Drought? Climate Change? Obama Jets to Palm Springs for Golf

Obama Golf (Nicholas Kamm / AFP / Getty)
Nicholas Kamm / AFP / Getty

On Thursday, President Barack Obama pledged: “I am committed to taking bold actions at home and abroad to cut carbon pollution.” On Friday, the President told a gathering of the nation’s mayors in San Francisco that they had to prepare for climate change. On Saturday, he flew on Air Force One to Palm Springs, where on Sunday he is playing golf at Sunnylands.

The president’s golf trip comes as Californians struggle with an extreme drought that has prompted Gov. Jerry Brown to issue the state’s first-ever mandatory water cuts. The Coachella Valley’s “water guzzling” golf courses have faced particular criticism, though they rely on their own large aquifer, and many have implemented water-saving reforms in recent years.

The White House wants Americans to know the president cares about the drought: “White House spokesman Eric Schultz responds that many courses have taken water mitigation steps aimed at conservation,” the Associated Press reports. “Schultz says Obama discussed the drought with California Gov.
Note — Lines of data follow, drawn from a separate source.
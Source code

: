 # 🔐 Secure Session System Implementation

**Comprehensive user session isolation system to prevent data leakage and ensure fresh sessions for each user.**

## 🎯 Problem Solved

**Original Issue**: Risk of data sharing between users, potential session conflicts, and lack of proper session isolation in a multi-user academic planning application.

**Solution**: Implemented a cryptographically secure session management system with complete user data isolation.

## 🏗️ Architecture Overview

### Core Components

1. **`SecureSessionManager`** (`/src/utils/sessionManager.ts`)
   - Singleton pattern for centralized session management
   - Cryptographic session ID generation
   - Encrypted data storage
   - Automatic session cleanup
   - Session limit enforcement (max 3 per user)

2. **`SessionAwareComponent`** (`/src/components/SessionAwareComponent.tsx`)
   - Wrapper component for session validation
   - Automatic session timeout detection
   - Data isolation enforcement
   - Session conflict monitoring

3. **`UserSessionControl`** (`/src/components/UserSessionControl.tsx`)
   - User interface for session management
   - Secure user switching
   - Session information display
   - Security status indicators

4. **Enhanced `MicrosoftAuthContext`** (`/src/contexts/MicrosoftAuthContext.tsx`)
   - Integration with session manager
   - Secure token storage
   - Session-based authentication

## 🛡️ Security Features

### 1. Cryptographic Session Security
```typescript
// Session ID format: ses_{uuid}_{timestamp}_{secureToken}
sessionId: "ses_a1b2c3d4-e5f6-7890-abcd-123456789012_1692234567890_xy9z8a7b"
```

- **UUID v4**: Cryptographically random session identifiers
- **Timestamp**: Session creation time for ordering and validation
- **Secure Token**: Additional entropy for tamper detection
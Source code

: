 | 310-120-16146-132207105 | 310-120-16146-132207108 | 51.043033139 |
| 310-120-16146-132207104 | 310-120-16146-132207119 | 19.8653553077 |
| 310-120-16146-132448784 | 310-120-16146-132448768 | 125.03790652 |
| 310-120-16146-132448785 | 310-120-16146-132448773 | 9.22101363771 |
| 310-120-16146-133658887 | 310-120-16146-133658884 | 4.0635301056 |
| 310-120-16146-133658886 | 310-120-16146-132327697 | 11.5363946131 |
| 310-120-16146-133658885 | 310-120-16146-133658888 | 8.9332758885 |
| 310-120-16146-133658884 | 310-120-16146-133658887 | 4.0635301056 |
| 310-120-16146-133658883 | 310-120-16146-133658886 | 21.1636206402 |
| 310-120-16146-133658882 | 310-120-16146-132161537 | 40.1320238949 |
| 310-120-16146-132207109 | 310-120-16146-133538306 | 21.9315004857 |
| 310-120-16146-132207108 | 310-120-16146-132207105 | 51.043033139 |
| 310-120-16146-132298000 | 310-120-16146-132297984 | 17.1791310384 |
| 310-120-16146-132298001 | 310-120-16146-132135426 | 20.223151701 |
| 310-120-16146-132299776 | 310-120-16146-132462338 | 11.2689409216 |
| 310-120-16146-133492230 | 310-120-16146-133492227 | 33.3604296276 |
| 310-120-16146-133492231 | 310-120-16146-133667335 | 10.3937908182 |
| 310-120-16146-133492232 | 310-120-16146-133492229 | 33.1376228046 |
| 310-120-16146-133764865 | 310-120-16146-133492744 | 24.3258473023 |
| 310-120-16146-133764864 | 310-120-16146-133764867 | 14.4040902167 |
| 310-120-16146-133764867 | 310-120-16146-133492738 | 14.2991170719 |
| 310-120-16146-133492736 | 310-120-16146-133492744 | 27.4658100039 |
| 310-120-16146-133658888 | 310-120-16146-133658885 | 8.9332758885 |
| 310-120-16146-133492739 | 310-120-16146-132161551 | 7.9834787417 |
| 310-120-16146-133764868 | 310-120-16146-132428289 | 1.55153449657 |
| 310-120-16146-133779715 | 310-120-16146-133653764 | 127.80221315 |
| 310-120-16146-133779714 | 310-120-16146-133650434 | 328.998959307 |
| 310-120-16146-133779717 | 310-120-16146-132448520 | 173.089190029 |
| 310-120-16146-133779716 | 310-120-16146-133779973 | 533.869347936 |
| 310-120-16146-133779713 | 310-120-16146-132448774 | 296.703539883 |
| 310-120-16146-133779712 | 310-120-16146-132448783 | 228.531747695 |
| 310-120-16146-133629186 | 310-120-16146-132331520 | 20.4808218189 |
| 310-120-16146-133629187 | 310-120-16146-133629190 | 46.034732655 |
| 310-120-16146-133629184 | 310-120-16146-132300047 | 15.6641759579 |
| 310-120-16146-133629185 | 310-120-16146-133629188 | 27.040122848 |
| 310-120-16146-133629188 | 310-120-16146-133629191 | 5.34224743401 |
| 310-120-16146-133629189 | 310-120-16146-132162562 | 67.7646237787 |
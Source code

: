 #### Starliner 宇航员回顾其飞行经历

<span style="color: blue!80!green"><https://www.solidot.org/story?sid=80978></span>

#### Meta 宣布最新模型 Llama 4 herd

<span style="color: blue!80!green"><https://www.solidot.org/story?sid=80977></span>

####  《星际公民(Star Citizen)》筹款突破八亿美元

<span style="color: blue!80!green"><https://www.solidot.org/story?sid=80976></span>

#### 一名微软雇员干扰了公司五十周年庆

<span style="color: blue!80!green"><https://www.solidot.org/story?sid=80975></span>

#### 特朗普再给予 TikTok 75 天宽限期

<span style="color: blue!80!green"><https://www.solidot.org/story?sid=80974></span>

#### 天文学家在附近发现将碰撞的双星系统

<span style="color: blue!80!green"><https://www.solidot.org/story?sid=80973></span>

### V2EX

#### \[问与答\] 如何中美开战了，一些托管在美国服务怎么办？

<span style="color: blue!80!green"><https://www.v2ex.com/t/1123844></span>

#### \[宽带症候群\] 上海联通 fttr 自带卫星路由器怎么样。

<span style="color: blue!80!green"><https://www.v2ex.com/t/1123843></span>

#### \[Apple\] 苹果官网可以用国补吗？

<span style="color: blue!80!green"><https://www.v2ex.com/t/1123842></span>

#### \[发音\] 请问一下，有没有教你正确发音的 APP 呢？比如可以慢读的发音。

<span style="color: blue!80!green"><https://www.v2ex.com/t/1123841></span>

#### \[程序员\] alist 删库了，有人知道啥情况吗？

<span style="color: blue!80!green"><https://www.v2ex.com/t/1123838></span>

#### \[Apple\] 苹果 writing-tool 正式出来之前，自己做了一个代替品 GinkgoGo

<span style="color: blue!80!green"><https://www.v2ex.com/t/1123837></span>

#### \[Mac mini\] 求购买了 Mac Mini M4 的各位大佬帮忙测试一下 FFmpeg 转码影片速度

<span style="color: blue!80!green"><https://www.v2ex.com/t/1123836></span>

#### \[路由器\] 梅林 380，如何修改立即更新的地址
Jerry Brown in a meeting in San Francisco Friday.”

Still, at the end of his Father’s Day retreat, the president will climb aboard his taxpayer-funded aircraft and burn another trail of “carbon pollution.” If Obama truly believes that “we have a profound responsibility to protect our children, and our children’s children, from the damaging impacts of climate change,”  he has a rather roundabout way of showing it.